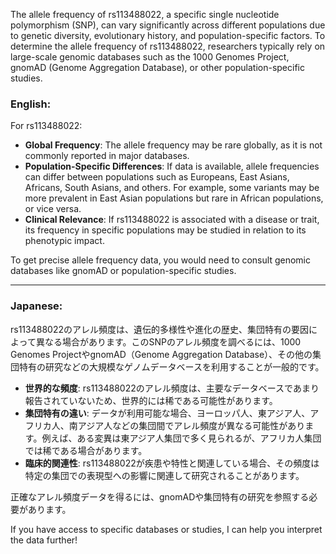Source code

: The allele frequency of rs113488022, a specific single nucleotide polymorphism (SNP), can vary significantly across different populations due to genetic diversity, evolutionary history, and population-specific factors. To determine the allele frequency of rs113488022, researchers typically rely on large-scale genomic databases such as the 1000 Genomes Project, gnomAD (Genome Aggregation Database), or other population-specific studies.

### English:
For rs113488022:
- **Global Frequency**: The allele frequency may be rare globally, as it is not commonly reported in major databases.
- **Population-Specific Differences**: If data is available, allele frequencies can differ between populations such as Europeans, East Asians, Africans, South Asians, and others. For example, some variants may be more prevalent in East Asian populations but rare in African populations, or vice versa.
- **Clinical Relevance**: If rs113488022 is associated with a disease or trait, its frequency in specific populations may be studied in relation to its phenotypic impact.

To get precise allele frequency data, you would need to consult genomic databases like gnomAD or population-specific studies.

---

### Japanese:
rs113488022のアレル頻度は、遺伝的多様性や進化の歴史、集団特有の要因によって異なる場合があります。このSNPのアレル頻度を調べるには、1000 Genomes ProjectやgnomAD（Genome Aggregation Database）、その他の集団特有の研究などの大規模なゲノムデータベースを利用することが一般的です。

- **世界的な頻度**: rs113488022のアレル頻度は、主要なデータベースであまり報告されていないため、世界的には稀である可能性があります。
- **集団特有の違い**: データが利用可能な場合、ヨーロッパ人、東アジア人、アフリカ人、南アジア人などの集団間でアレル頻度が異なる可能性があります。例えば、ある変異は東アジア人集団で多く見られるが、アフリカ人集団では稀である場合があります。
- **臨床的関連性**: rs113488022が疾患や特性と関連している場合、その頻度は特定の集団での表現型への影響に関連して研究されることがあります。

正確なアレル頻度データを得るには、gnomADや集団特有の研究を参照する必要があります。

If you have access to specific databases or studies, I can help you interpret the data further!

**PROBLEM DETAILS**
Output each of the lines above exactly, apart from the images.

**SOLUTION TO THIS TASK**
Source code

: The allele frequency of rs113488022, a specific single nucleotide polymorphism (SNP), can vary significantly across different populations due to genetic diversity, evolutionary history, and population-specific factors. To determine the allele frequency of rs113488022, researchers typically rely on large-scale genomic databases such as the 1000 Genomes Project, gnomAD (Genome Aggregation Database), or other population-specific studies.

### English:
For rs113488022:
- **Global Frequency**: The allele frequency may be rare globally, as it is not commonly reported in major databases.
- **Population-Specific Differences**: If data is available, allele frequencies can differ between populations such as Europeans, East Asians, Africans, South Asians, and others. For example, some variants may be more prevalent in East Asian populations but rare in African populations, or vice versa.
- **Clinical Relevance**: If rs113488022 is associated with a disease or trait, its frequency in specific populations may be studied in relation to its phenotypic impact.

To get precise allele frequency data, you would need to consult genomic databases like gnomAD or population-specific studies.

---

### Japanese:
rs113488022のアレル頻度は、遺伝的多様性や進化の歴史、集団特有の要因によって異なる場合があります。このSNPのアレル頻度を調べるには、1000 Genomes ProjectやgnomAD（Genome Aggregation Database）、その他の集団特有の研究などの大規模なゲノムデータベースを利用することが一般的です。

- **世界的な頻度**: rs113488022のアレル頻度は、主要なデータベースであまり報告されていないため、世界的には稀である可能性があります。
- **集団特有の違い**: データが利用可能な場合、ヨーロッパ人、東アジア人、アフリカ人、南アジア人などの集団間でアレル頻度が異なる可能性があります。例えば、ある変異は東アジア人集団で多く見られるが、アフリカ人集団では稀である場合があります。
- **臨床的関連性**: rs113488022が疾患や特性と関連している場合、その頻度は特定の集団での表現型への影響に関連して研究されることがあります。

正確なアレル頻度データを得るには、gnomADや集団特有の研究を参照する必要があります。

If you have access to specific databases or studies, I can help you interpret the data further!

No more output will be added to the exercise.